Workspace Constants and Secrets
Workspace constants and secrets are predefined values that can be used across your application to maintain consistency, facilitate easy updates, and securely store sensitive information. This document will guide you through the usage and management of workspace constants and secrets within your workspaces.
Types of Constants
ToolJet offers two types of constants:
- Global Constants: Used for reusable values that can be applied consistently across the product.
- Secrets: Used for secure storage of sensitive data.
Characteristics and Usage
| Characteristic | Global Constants | Secrets |
|---|---|---|
| App Builder | ✔️ | ❌ |
| Data Sources | ✔️ | ✔️ |
| Data Queries | ✔️ | ✔️ |
| Workflows | ✔️ | ❌ |
| Encrypted in DB | ✔️ | ✔️ |
| Masked in FE | ❌ | ✔️ |
| Naming Convention | {{constants.constant_name}} | {{secrets.secret_name}} |
Secrets cannot be used in RunJS or RunPy queries.
Environment-Specific Configurations
Users can define environment-specific configurations by setting different values for constants and secrets across environments.

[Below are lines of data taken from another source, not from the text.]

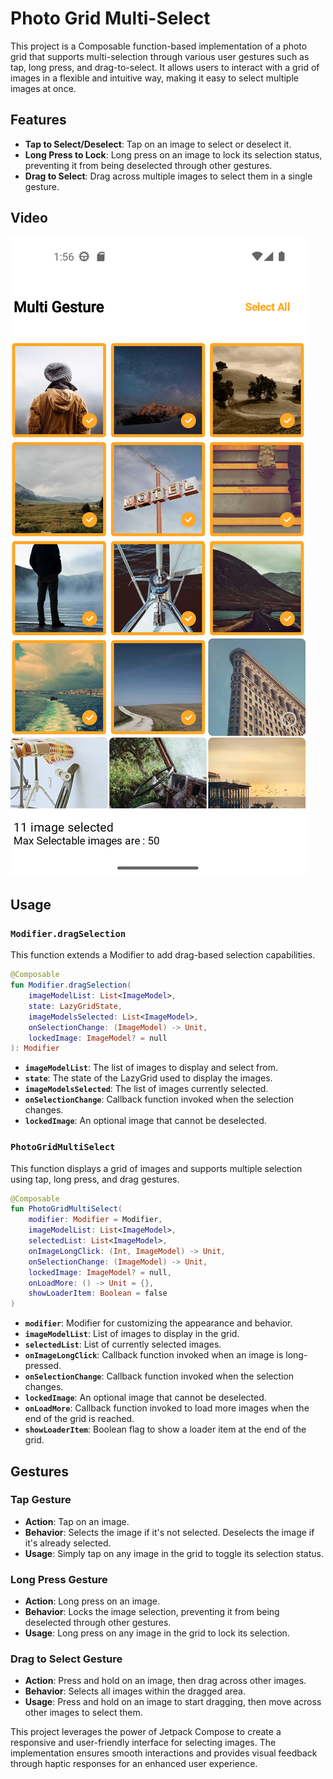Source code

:
# Photo Grid Multi-Select

This project is a Composable function-based implementation of a photo grid that supports multi-selection through various user gestures such as tap, long press, and drag-to-select. It allows users to interact with a grid of images in a flexible and intuitive way, making it easy to select multiple images at once.

## Features

- **Tap to Select/Deselect**: Tap on an image to select or deselect it.
- **Long Press to Lock**: Long press on an image to lock its selection status, preventing it from being deselected through other gestures.
- **Drag to Select**: Drag across multiple images to select them in a single gesture.

## Video

[![See Video here](video/Screenshot.png)](video/multi_gesture.mp4)

## Usage

### `Modifier.dragSelection`

This function extends a Modifier to add drag-based selection capabilities.

```kotlin
@Composable
fun Modifier.dragSelection(
    imageModelList: List<ImageModel>,
    state: LazyGridState,
    imageModelsSelected: List<ImageModel>,
    onSelectionChange: (ImageModel) -> Unit,
    lockedImage: ImageModel? = null
): Modifier
```

- **`imageModelList`**: The list of images to display and select from.
- **`state`**: The state of the LazyGrid used to display the images.
- **`imageModelsSelected`**: The list of images currently selected.
- **`onSelectionChange`**: Callback function invoked when the selection changes.
- **`lockedImage`**: An optional image that cannot be deselected.

### `PhotoGridMultiSelect`

This function displays a grid of images and supports multiple selection using tap, long press, and drag gestures.

```kotlin
@Composable
fun PhotoGridMultiSelect(
    modifier: Modifier = Modifier,
    imageModelList: List<ImageModel>,
    selectedList: List<ImageModel>,
    onImageLongClick: (Int, ImageModel) -> Unit,
    onSelectionChange: (ImageModel) -> Unit,
    lockedImage: ImageModel? = null,
    onLoadMore: () -> Unit = {},
    showLoaderItem: Boolean = false
)
```

- **`modifier`**: Modifier for customizing the appearance and behavior.
- **`imageModelList`**: List of images to display in the grid.
- **`selectedList`**: List of currently selected images.
- **`onImageLongClick`**: Callback function invoked when an image is long-pressed.
- **`onSelectionChange`**: Callback function invoked when the selection changes.
- **`lockedImage`**: An optional image that cannot be deselected.
- **`onLoadMore`**: Callback function invoked to load more images when the end of the grid is reached.
- **`showLoaderItem`**: Boolean flag to show a loader item at the end of the grid.

## Gestures

### Tap Gesture

- **Action**: Tap on an image.
- **Behavior**: Selects the image if it's not selected. Deselects the image if it's already selected.
- **Usage**: Simply tap on any image in the grid to toggle its selection status.

### Long Press Gesture

- **Action**: Long press on an image.
- **Behavior**: Locks the image selection, preventing it from being deselected through other gestures.
- **Usage**: Long press on any image in the grid to lock its selection.

### Drag to Select Gesture

- **Action**: Press and hold on an image, then drag across other images.
- **Behavior**: Selects all images within the dragged area.
- **Usage**: Press and hold on an image to start dragging, then move across other images to select them.

This project leverages the power of Jetpack Compose to create a responsive and user-friendly interface for selecting images. The implementation ensures smooth interactions and provides visual feedback through haptic responses for an enhanced user experience.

This is useful for managing sensitive information such as API keys, database credentials, or external service endpoints which may vary between different environments. For example, you can set different API keys for development, staging, and production environments.
Server-Side Resolution and Security
Both workspace constants and secrets are resolved on the server side only. This ensures that sensitive data remains secure and is not exposed to the client-side. All constants and secrets are encrypted before being stored in the database, providing an additional layer of security.
Access Control
Creating, updating, and deleting constants and secrets are exclusive privileges granted to Admins. Workspace constants and secrets are specific to the workspace where they are created and cannot be utilized in other workspaces.
Creating Workspace Constants and Secrets
To create workspace constants or secrets, follow these steps:
- Access the ToolJet Dashboard and click on the Workspace Constants tab from the left sidebar.
- Click on the Create new constant button.
- A drawer will appear. Enter the desired name and value for the constant or secret.
- Select one of the following types:
- Global constant
- Secret
- Click the Add constant button to save.
Once a constant or secret is created, its type cannot be changed. You'll need to delete it and create a new one of the desired type.
Using Global Constants
Global constants can be used in the app builder, data sources, data queries, and workflows.
In App Builder
Inside the App Builder, you'll find the Inspector on the left sidebar with a Constants section displaying all available global constant values.
In Data Sources and Queries
You can use global constants in datasource connection forms and queries using the syntax {{constants.constant_name}}.
Data Source Connection Form:
Inside Queries in Query Manager:
Using Secrets
Secrets are designed for secure storage of sensitive information like API keys, database credentials, and encryption keys.
In Data Sources and Queries
You can use secrets in datasource connection forms and queries using the syntax {{secrets.secret_name}}. The values of secrets will be masked in the frontend and cannot be viewed except in the workspace constant dashboard.
Data Source Connection Form:
Inside Queries in Query Manager:
Secrets cannot be used within the App Builder or workflows.
Best Practices
- Use global constants for reusable values that are frequently used across your application.
- Use secrets for storing sensitive information that should not be exposed in the codebase or frontend.
- Regularly review and update your constants and secrets to ensure they remain relevant and secure.